PEOPLE in Scarborough will have to wait until the autumn before they find out whether or not the area has been included in the official route of the Olympic Torch Relay.
Initially it was understood that the final route would be unveiled last month but it was revealed this week that no details would be released until later in the year.
Brian Bennett, Scarborough Council’s head of tourism and culture, said: “The latest update we have is that the exact route of the Olympic Torch Relay will not be announced until November.”
Hopes were raised in May when the overnight stops for the international sporting emblem were announced – it was revealed that the flame would stop in Middlesbrough on June 17, Hull on June 18 and York on June 19 – which suggested a strong possibility of a detour though the Scarborough area.
Cllr David Jeffels, the council’s tourism portfolio holder, said he did not think the delay would make that much of a difference because tourism chiefs had compiled the best possible bid for the area. He added: “I am quite sure that all the signs are there that it will be coming into the borough.
“It is in Middlesbrough overnight and then it goes down to Hull before going over to York. It’s got to come through the borough. It’s going to give Scarborough a marvellous opportunity for national exposure because it will be followed by TV cameras.”
He said that if the torch relay travelled through Whitby, Scarborough and Filey – as well as the wider area of the North York Moors National Park – it would be coming through some “spectacular countryside”. He said: “Hopes are high that we shall be included.”

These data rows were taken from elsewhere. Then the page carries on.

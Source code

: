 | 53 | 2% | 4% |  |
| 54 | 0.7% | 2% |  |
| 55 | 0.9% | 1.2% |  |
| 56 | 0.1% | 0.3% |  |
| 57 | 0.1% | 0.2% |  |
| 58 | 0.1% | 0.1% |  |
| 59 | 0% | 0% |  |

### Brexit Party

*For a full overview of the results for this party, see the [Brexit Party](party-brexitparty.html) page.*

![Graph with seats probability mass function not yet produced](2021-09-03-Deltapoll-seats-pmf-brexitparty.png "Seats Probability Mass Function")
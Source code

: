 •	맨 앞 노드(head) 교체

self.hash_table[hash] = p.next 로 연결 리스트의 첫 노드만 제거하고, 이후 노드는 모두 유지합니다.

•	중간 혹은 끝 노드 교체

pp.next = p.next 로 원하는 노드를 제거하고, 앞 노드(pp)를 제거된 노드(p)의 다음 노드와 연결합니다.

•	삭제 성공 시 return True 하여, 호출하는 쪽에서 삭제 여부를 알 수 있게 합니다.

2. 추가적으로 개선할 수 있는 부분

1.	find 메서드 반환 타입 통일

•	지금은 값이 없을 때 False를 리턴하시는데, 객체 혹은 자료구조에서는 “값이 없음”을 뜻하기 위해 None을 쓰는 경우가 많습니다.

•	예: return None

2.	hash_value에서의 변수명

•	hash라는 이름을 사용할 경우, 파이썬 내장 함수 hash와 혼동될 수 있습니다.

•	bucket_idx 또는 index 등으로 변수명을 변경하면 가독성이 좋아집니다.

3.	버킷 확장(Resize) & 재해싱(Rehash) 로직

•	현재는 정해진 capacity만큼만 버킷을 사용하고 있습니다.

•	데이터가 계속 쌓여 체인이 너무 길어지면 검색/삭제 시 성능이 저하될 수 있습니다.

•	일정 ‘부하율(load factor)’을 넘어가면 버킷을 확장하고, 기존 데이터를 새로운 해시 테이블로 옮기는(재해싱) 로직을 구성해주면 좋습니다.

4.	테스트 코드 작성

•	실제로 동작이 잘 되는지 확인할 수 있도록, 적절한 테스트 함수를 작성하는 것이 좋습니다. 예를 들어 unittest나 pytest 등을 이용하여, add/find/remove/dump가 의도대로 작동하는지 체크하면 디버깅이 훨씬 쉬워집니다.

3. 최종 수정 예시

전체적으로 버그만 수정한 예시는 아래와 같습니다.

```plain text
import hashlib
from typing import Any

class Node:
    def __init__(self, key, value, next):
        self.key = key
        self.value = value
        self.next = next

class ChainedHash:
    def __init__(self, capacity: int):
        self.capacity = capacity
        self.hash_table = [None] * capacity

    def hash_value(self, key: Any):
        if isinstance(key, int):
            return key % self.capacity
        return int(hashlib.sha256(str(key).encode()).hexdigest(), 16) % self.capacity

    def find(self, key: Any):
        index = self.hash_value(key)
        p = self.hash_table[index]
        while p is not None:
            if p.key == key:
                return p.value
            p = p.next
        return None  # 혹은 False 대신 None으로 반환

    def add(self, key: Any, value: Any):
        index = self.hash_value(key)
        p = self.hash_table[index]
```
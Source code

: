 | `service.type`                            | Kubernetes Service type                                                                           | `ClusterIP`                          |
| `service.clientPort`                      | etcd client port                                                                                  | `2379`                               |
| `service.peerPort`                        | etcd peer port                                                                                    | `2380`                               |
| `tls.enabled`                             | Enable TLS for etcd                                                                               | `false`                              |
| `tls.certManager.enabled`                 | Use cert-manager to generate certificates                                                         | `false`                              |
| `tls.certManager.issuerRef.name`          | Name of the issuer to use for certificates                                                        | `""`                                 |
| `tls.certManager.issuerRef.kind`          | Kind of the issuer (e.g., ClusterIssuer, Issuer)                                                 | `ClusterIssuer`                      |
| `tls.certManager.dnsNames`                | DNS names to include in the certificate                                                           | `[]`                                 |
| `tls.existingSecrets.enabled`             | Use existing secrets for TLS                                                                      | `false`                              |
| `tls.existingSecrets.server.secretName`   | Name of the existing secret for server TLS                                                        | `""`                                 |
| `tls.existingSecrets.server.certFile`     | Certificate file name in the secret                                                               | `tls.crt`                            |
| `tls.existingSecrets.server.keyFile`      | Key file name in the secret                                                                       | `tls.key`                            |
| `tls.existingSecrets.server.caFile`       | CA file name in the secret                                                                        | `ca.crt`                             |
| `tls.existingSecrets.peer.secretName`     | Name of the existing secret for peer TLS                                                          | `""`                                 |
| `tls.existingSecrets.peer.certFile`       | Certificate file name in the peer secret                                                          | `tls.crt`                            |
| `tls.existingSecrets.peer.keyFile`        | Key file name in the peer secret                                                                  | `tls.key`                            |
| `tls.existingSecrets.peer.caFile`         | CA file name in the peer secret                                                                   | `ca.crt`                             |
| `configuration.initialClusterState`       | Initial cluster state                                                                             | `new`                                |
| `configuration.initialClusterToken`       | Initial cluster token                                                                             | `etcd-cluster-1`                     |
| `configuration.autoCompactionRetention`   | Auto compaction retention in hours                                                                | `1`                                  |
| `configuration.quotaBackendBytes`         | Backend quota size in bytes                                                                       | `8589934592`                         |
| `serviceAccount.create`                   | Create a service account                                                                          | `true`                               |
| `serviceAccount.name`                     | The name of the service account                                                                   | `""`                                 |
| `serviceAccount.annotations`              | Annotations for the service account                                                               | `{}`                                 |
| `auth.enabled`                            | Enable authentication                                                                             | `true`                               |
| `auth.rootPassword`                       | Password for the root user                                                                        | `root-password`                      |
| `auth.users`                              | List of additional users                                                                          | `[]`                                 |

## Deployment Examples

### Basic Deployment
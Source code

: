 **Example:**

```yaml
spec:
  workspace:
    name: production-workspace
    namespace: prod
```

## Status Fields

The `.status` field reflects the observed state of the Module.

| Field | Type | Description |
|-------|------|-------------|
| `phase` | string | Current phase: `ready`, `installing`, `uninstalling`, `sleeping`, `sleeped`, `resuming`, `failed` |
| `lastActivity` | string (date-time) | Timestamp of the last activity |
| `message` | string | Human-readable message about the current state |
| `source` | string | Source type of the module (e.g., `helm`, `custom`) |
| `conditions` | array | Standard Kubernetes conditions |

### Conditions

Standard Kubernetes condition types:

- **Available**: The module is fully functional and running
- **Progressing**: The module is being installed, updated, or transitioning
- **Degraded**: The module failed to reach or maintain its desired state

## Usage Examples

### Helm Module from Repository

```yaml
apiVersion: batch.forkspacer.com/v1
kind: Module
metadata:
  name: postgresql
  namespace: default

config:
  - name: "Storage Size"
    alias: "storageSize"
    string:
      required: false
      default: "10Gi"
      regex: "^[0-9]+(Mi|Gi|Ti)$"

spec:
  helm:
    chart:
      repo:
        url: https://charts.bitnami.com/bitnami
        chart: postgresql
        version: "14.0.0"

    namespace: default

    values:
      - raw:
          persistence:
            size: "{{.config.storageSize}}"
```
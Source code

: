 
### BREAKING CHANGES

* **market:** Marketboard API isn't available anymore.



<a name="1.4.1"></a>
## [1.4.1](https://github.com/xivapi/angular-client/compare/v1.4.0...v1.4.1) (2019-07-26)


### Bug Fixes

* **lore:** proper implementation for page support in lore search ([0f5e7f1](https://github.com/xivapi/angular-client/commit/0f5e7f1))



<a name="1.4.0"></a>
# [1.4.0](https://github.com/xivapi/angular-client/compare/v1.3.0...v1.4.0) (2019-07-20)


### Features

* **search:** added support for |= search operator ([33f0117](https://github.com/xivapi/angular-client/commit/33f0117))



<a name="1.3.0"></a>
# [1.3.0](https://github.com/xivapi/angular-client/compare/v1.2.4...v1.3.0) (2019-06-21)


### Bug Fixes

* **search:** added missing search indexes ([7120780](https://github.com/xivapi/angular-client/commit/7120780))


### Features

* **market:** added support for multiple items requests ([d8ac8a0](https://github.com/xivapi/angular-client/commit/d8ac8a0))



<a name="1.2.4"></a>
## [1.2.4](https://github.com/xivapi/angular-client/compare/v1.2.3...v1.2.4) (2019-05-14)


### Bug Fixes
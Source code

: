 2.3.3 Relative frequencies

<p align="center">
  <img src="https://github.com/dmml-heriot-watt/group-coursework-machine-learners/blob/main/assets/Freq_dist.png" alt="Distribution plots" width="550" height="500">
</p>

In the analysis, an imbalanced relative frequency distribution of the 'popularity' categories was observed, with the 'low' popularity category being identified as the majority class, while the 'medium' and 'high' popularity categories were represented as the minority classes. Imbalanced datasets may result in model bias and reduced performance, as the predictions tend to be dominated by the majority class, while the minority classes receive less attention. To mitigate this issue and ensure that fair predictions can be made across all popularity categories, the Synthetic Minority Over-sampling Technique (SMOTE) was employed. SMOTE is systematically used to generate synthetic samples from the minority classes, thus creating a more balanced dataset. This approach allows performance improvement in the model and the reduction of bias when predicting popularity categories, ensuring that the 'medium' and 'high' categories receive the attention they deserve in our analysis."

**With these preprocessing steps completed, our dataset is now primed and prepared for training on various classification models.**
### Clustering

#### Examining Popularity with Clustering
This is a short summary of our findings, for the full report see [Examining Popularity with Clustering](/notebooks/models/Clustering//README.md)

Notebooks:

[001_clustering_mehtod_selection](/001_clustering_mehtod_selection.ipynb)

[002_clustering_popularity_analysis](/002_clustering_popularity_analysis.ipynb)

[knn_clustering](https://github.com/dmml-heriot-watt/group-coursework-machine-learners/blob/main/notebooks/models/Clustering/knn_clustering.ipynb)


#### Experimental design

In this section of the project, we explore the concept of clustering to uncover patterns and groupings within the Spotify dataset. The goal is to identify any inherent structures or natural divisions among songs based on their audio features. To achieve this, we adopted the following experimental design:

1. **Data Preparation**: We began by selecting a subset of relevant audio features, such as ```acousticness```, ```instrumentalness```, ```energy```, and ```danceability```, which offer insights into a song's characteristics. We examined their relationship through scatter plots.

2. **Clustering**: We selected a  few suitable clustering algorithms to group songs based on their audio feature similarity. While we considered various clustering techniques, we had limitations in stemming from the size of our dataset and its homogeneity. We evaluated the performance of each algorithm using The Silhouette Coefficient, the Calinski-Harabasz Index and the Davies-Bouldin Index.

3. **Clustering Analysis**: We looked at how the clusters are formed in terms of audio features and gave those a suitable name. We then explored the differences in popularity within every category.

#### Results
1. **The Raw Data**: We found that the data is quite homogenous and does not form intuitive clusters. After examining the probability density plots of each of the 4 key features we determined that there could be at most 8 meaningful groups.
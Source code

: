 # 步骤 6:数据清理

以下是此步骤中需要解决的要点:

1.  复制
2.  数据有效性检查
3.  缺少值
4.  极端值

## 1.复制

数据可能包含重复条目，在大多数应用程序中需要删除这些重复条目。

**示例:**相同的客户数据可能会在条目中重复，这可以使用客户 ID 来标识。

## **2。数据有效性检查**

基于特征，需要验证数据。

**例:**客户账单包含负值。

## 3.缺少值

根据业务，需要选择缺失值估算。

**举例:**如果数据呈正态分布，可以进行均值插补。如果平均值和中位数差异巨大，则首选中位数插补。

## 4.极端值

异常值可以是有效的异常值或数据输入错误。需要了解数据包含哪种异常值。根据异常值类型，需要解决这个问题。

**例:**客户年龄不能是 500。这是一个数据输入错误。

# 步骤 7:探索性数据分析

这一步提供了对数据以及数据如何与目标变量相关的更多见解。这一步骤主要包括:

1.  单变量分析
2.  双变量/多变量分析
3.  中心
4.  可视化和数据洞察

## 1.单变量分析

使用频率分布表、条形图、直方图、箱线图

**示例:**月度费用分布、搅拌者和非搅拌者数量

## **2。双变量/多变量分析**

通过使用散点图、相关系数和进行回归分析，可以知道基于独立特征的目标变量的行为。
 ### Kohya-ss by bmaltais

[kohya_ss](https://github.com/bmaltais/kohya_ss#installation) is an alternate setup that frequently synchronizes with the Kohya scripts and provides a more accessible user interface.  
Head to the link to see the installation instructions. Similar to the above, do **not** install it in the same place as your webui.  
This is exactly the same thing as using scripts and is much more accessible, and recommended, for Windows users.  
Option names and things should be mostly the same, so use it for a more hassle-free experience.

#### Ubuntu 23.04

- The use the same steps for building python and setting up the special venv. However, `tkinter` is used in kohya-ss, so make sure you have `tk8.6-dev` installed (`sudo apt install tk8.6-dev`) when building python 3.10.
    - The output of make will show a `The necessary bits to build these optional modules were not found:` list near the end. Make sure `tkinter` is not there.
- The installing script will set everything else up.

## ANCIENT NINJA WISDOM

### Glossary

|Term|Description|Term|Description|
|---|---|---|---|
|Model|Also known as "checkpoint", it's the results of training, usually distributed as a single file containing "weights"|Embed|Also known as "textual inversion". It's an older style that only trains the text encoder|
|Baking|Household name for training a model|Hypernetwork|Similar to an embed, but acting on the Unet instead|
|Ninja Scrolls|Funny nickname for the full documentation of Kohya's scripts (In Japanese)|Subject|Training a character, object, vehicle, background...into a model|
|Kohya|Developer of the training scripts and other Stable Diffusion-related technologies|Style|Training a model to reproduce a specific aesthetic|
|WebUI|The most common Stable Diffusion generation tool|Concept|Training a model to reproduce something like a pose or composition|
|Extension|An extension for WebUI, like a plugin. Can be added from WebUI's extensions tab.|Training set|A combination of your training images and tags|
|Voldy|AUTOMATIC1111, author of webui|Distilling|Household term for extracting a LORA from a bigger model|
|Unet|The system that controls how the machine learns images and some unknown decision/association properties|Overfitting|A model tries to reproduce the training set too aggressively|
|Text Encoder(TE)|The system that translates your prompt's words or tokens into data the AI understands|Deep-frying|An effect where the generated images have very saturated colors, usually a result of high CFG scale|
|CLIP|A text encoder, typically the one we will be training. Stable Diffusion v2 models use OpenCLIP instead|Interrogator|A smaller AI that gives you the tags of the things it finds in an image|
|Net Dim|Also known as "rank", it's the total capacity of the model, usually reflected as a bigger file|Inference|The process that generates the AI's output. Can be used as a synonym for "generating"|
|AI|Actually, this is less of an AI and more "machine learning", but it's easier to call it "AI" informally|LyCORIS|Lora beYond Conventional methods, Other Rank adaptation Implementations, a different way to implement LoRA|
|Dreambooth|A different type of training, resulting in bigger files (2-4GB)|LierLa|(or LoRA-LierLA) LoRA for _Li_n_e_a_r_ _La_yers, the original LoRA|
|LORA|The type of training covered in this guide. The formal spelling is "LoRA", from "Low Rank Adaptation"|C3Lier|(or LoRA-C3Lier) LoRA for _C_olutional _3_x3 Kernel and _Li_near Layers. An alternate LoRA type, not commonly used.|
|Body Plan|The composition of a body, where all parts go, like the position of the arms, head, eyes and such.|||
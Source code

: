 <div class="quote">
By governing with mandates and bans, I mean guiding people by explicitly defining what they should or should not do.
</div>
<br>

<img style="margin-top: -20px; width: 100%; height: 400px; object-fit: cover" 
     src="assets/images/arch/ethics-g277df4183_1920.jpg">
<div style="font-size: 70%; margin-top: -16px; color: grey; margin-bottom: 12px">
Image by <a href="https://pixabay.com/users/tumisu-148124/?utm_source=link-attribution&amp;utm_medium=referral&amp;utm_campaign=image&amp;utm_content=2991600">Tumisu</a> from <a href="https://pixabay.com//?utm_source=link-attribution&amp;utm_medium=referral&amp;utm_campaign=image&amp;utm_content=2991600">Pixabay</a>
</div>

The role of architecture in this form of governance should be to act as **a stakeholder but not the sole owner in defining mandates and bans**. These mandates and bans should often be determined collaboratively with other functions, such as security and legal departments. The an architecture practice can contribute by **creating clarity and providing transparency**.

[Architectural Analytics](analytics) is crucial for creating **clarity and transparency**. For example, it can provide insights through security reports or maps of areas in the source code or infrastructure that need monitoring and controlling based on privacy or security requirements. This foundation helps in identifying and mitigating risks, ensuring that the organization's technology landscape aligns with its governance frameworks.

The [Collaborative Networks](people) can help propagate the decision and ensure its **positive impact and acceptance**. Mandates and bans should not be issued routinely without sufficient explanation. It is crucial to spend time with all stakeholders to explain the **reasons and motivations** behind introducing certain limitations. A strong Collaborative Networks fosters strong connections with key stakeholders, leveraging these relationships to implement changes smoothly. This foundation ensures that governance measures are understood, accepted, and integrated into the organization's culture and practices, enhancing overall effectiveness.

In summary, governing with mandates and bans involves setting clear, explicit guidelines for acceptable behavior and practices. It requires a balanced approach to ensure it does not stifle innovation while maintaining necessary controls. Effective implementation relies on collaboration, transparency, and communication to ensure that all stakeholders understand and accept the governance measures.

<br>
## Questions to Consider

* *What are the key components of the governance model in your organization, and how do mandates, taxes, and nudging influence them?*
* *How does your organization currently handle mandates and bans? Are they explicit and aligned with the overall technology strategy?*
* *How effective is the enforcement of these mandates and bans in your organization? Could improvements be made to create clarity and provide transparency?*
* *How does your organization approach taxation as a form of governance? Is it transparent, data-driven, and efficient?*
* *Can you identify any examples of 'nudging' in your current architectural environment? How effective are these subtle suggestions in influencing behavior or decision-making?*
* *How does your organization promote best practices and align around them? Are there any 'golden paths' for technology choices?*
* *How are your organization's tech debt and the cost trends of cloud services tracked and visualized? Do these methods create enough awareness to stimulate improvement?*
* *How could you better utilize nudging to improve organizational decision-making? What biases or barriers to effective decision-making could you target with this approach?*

In February it was revealed that Scarborough Council had submitted a bid which proposed the suitability for the area to be included on the route.
The flame will arrive in the UK on May 18 next year and will tour Britain for 70 days ahead of the games at the end of July – its journey will begin at Land’s End in Cornwall.
The council bid submitted to Olympic bosses highlighted areas of cultural, historical and sporting significance across the area, as well as important landmarks, areas of natural beauty and major events.
If successful, the torch’s route could take in landmarks such as Oliver’s Mount, Peasholm Park and the new Open Air Theatre.
According to the Olympic Games Museum the 1948 torch relay travelled from Greece through Italy, Switzerland, France, Luxembourg, Belgium, back through France and across the English Channel to Dover before heading to Wembley.